Veritas & Research (Dec 2020)
Thoughts on Intellectual Property Rights: the “unorthodox” approach
Abstract
Most experts hold the thesis that in the world there is a massive violation of Property Rights (property rights) in the field of intellectual property (specifically in certain parts of the industrial property such as patents and utility models). This idea has influenced the creation of national and international legislation which, in the opinion of a particular dissident doctrine, has generated -unnecessary- levels of overprotection. In an abstract and theoretical sense, this doctrine criticizes the dominant view. It relies on arguments such as the lack of need to regulate industrial property to the extent that an effective process of rivalry (economic competition) prevails. This through voluntary social cooperation that would make it inappropriate to establish the same protection that physical property receives. This assumption is valid in terms of the economic power of exclusion and recognition of ownership (subjective rights) despite the prevalence of theses such as the one that defends the need to introduce incentives (patrimonial retribution) for the generation of ideas and continuous improvements in innovation and development.
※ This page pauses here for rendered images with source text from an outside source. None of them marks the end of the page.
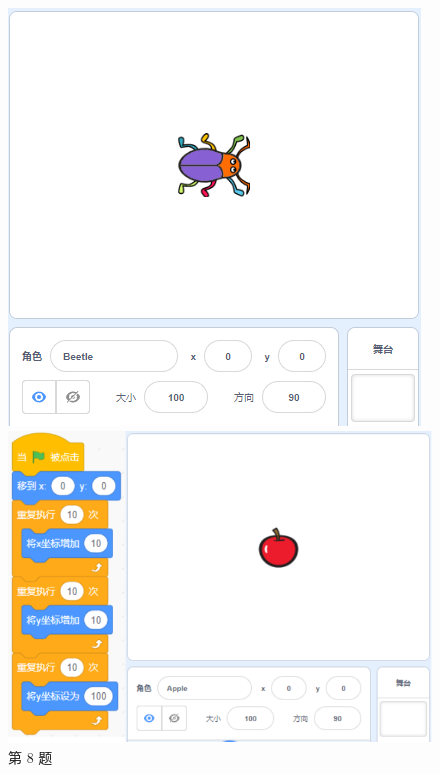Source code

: \documentclass[10pt, a4paper]{article}
\begin{document}
\begin{enumerate}
\begin{figure}[htbp]
\begin{minipage}[t]{.4\textwidth}
\begin{minipage}[t]{.4\textwidth}
                \end{minipage}
                \begin{minipage}[t]{.5\textwidth}
                    \centering
                    \includegraphics[width=\textwidth]{8-2.png}
                \end{minipage}
                \caption*{第 8 题}
            \end{minipage}
            \begin{minipage}[t]{.28\textwidth}
                \centering
                \includegraphics[width=\textwidth]{9.png}

\end{minipage}
\end{figure}
\end{enumerate}
\end{document}
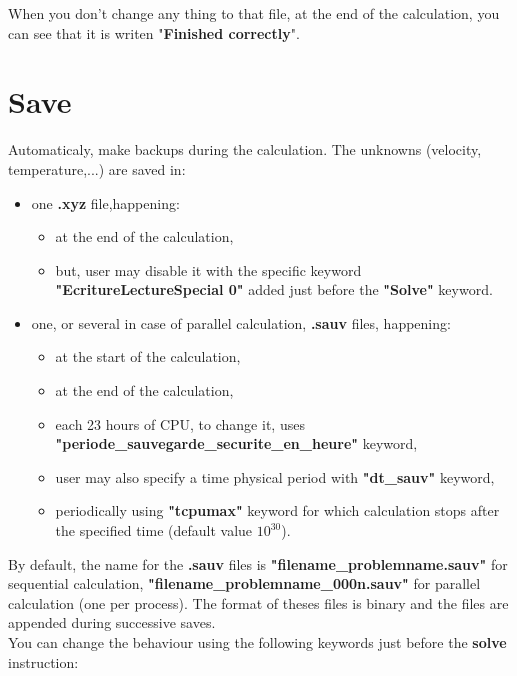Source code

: When you don't change any thing to that file, at the end of the calculation, you can see that it is writen "\textbf{Finished correctly}".



\section{Save}
Automaticaly, \trust make backups during the calculation. The unknowns (velocity, temperature,...) are saved in:
\begin{itemize}
\item one \textbf{.xyz} file,happening:
    \begin{itemize}
    \item at the end of the calculation,
    \item but, user may disable it with the specific keyword \textbf{"EcritureLectureSpecial 0"} added just before the \textbf{"Solve"} keyword.
    \end{itemize}


\item one, or several in case of parallel calculation, \textbf{.sauv} files, happening:
    \begin{itemize}
    \item at the start of the calculation,
    \item at the end of the calculation,
    \item each 23 hours of CPU, to change it, uses \small \textbf{"periode\_sauvegarde\_securite\_en\_heure"} \normalsize keyword,
    \item user may also specify a time physical period with \textbf{"dt\_sauv"} keyword,
    \item periodically using \textbf{"tcpumax"} keyword for which calculation stops after the specified time (default value $10^{30}$).
    \end{itemize}
\end{itemize}


By default, the name for the \textbf{.sauv} files is \textbf{"filename\_problemname.sauv"} for sequential calculation, \textbf{"filename\_problemname\_000n.sauv"} for parallel calculation (one per process).
The format of theses files is binary and the files are appended during successive saves.\\

You can change the behaviour using the following keywords just before the \textbf{solve} instruction:


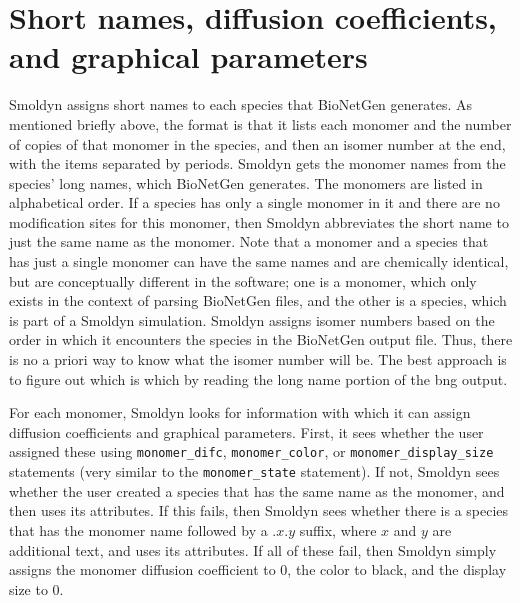 \documentclass {scrbook}
\newcommand {\ttt} {\texttt}
\begin{document}
\section{Short names, diffusion coefficients, and graphical parameters}

Smoldyn assigns short names to each species that BioNetGen generates. As mentioned briefly above, the format is that it lists each monomer and the number of copies of that monomer in the species, and then an isomer number at the end, with the items separated by periods. Smoldyn gets the monomer names from the species' long names, which BioNetGen generates. The monomers are listed in alphabetical order. If a species has only a single monomer in it and there are no modification sites for this monomer, then Smoldyn abbreviates the short name to just the same name as the monomer. Note that a monomer and a species that has just a single monomer can have the same names and are chemically identical, but are conceptually different in the software; one is a monomer, which only exists in the context of parsing BioNetGen files, and the other is a species, which is part of a Smoldyn simulation. Smoldyn assigns isomer numbers based on the order in which it encounters the species in the BioNetGen output file. Thus, there is no a priori way to know what the isomer number will be. The best approach is to figure out which is which by reading the long name portion of the bng output.

For each monomer, Smoldyn looks for information with which it can assign diffusion coefficients and graphical parameters. First, it sees whether the user assigned these using \ttt{monomer\_difc}, \ttt{monomer\_color}, or \ttt{monomer\_display\_size} statements (very similar to the \ttt{monomer\_state} statement). If not, Smoldyn sees whether the user created a species that has the same name as the monomer, and then uses its attributes. If this fails, then Smoldyn sees whether there is a species that has the monomer name followed by a .$x$.$y$ suffix, where $x$ and $y$ are additional text, and uses its attributes. If all of these fail, then Smoldyn simply assigns the monomer diffusion coefficient to 0, the color to black, and the display size to 0.
\end{document}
Furthermore, this expressed through patents and utility models and their commercial identification (trademarks). Therefore, based on the above, and based on specific legal-economic considerations, this contribution choices a descriptive and argumentative methodology to present some thoughts on an unorthodox thesis: Why does a particular part of intellectual property produce a violation of Property Rights -understood as a passively universal obligation-?